I just caught an episode of that new show Go On (http://www.nbc.com/go-on/) starring Matthew Perry. In the show, Matthew plays a character named Ryan who is forced to join a support group after losing his wife. Ridiculous and fun, the group is peppered with bizarre people who seemingly have nothing in common with the eye rolling, curmudgeonly Ryan. However, at the end of the show everyone shows up at Ryan’s house at 3 am, keeping him company with his grief-related insomnia. These characters provide unexpected support, warmth and encouragement during Ryan’s time of need.

Ryan’s initial reluctance to get support mirrors a lot of what I see every day. Many people I know find it difficult to ask for and receive help. Many see it as a weakness. Interestingly, people with codependent characteristics are usually the worst perpetrators of needing to do everything on their own.

“I got it,” yells my neighbor as she straps another 5-pound bag of potatoes onto a heap of grocery bags she’s dragging and kicking into the house. “You sure?” I ask. “Really, I am fine!” she belts out red-faced and panting.

Reluctance to receive help and support relates to many of my counseling clients’ complaints during their first appointment. They are stupefied at their inability to perfectly manage whatever it is they have come in to talk about.

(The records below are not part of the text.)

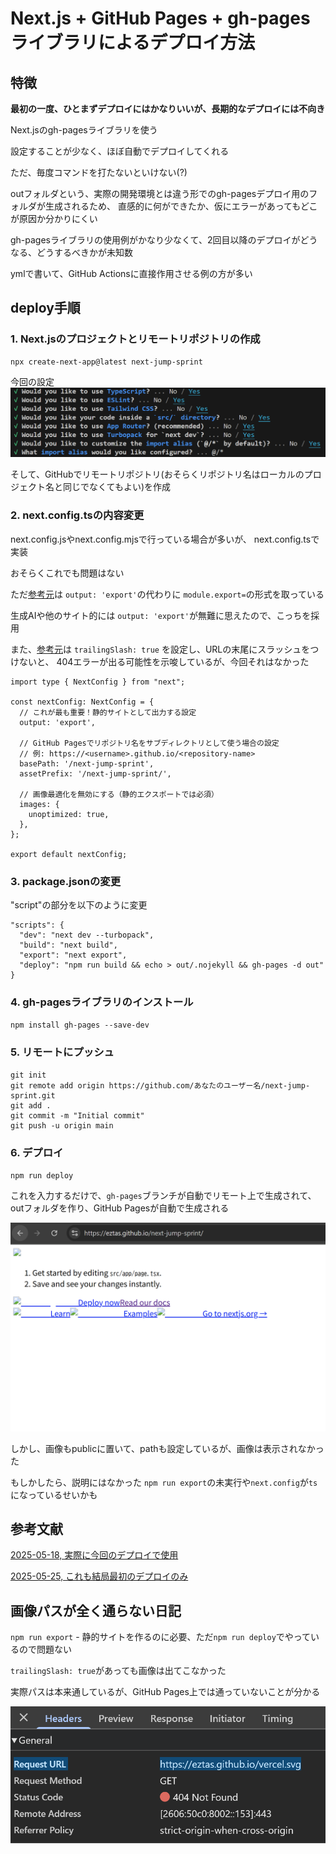 # Next.js + GitHub Pages + gh-pagesライブラリによるデプロイ方法

## 特徴

**最初の一度、ひとまずデプロイにはかなりいいが、長期的なデプロイには不向き**

Next.jsのgh-pagesライブラリを使う

設定することが少なく、ほぼ自動でデプロイしてくれる

ただ、毎度コマンドを打たないといけない(?)

outフォルダという、実際の開発環境とは違う形でのgh-pagesデプロイ用のフォルダが生成されるため、
直感的に何ができたか、仮にエラーがあってもどこが原因か分かりにくい

gh-pagesライブラリの使用例がかなり少なくて、2回目以降のデプロイがどうなる、どうするべきかが未知数

ymlで書いて、GitHub Actionsに直接作用させる例の方が多い

## deploy手順

### 1. Next.jsのプロジェクトとリモートリポジトリの作成
```
npx create-next-app@latest next-jump-sprint
```

今回の設定
![alt text](Nextjs_init.png)

そして、GitHubでリモートリポジトリ(おそらくリポジトリ名はローカルのプロジェクト名と同じでなくてもよい)を作成

### 2. next.config.tsの内容変更

next.config.jsやnext.config.mjsで行っている場合が多いが、
next.config.tsで実装

おそらくこれでも問題はない

ただ[参考元](https://ar-aca.tech/posts/nextjs-portfolio-deploy-github-pages/)は
`output: 'export'`の代わりに
`module.export=`の形式を取っている

生成AIや他のサイト的には
`output: 'export'`が無難に思えたので、こっちを採用

また、[参考元](https://ar-aca.tech/posts/nextjs-portfolio-deploy-github-pages/)は
`trailingSlash: true` を設定し、URLの末尾にスラッシュをつけないと、
404エラーが出る可能性を示唆しているが、今回それはなかった

```
import type { NextConfig } from "next";

const nextConfig: NextConfig = {
  // これが最も重要！静的サイトとして出力する設定
  output: 'export',

  // GitHub Pagesでリポジトリ名をサブディレクトリとして使う場合の設定
  // 例: https://<username>.github.io/<repository-name>
  basePath: '/next-jump-sprint',
  assetPrefix: '/next-jump-sprint/',

  // 画像最適化を無効にする（静的エクスポートでは必須）
  images: {
    unoptimized: true,
  },
};

export default nextConfig;
```

### 3. package.jsonの変更

"script"の部分を以下のように変更

```
"scripts": {
  "dev": "next dev --turbopack",
  "build": "next build",
  "export": "next export",
  "deploy": "npm run build && echo > out/.nojekyll && gh-pages -d out"
}
```

### 4. gh-pagesライブラリのインストール

`npm install gh-pages --save-dev`

### 5. リモートにプッシュ

```
git init
git remote add origin https://github.com/あなたのユーザー名/next-jump-sprint.git
git add .
git commit -m "Initial commit"
git push -u origin main
```

### 6. デプロイ

`npm run deploy`

これを入力するだけで、`gh-pages`ブランチが自動でリモート上で生成されて、
outフォルダを作り、GitHub Pagesが自動で生成される

![alt text](gh-pages.png)

しかし、画像もpublicに置いて、pathも設定しているが、画像は表示されなかった

もしかしたら、説明にはなかった
`npm run export`の未実行や`next.config`が`ts`になっているせいかも

## 参考文献

[2025-05-18, 実際に今回のデプロイで使用](https://ar-aca.tech/posts/nextjs-portfolio-deploy-github-pages/)

[2025-05-25, これも結局最初のデプロイのみ](https://qiita.com/kaibadash@github/items/eee0028fe7c1c85dc328)

## 画像パスが全く通らない日記

`npm run export` - 静的サイトを作るのに必要、ただ`npm run deploy`でやっているので問題ない

`trailingSlash: true`があっても画像は出てこなかった

実際パスは本来通しているが、GitHub Pages上では通っていないことが分かる

![alt text](image-path-network.png)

“I don’t know what’s wrong with me. I have never needed to talk to anyone before. I feel ridiculous.” 

Why is it that people feel bad about needing help and support? If we were all meant to be alone, why don’t we all move to separate, isolated islands. We are brought into this world naked and dependent, needing gentle loving support, longer than any other mammal species. What’s the big deal anyway? Everybody knows it is easier to move out of your apartment with other people carrying the other half of the sofa. Are you less valuable?

Stretched thin? How do you view getting help?

1. Do you see getting help or support as a weakness? Why? What is that about? Who taught you that?

2. Do you think getting help or support is something that is good for other people, but you are reluctant to do so? How can this be so?

3. Do you often refuse attempts of help that others give you? Why? Are you uncomfortable? Where does this discomfort come from?

4. Do you make it look like you have it all covered but feel a little resentful that others don’t offer you the kind of help that you might be needing?

We tend to do better and feel better with the right kind of help.

Next time someone offers help, take him or her up on it. If you aren’t used to accepting help, you will probably feel a little uncomfortable at first. Sit with your discomfort a while and just try to take it all in. You might be surprised.

Just because you CAN do it on your own doesn’t mean that you should.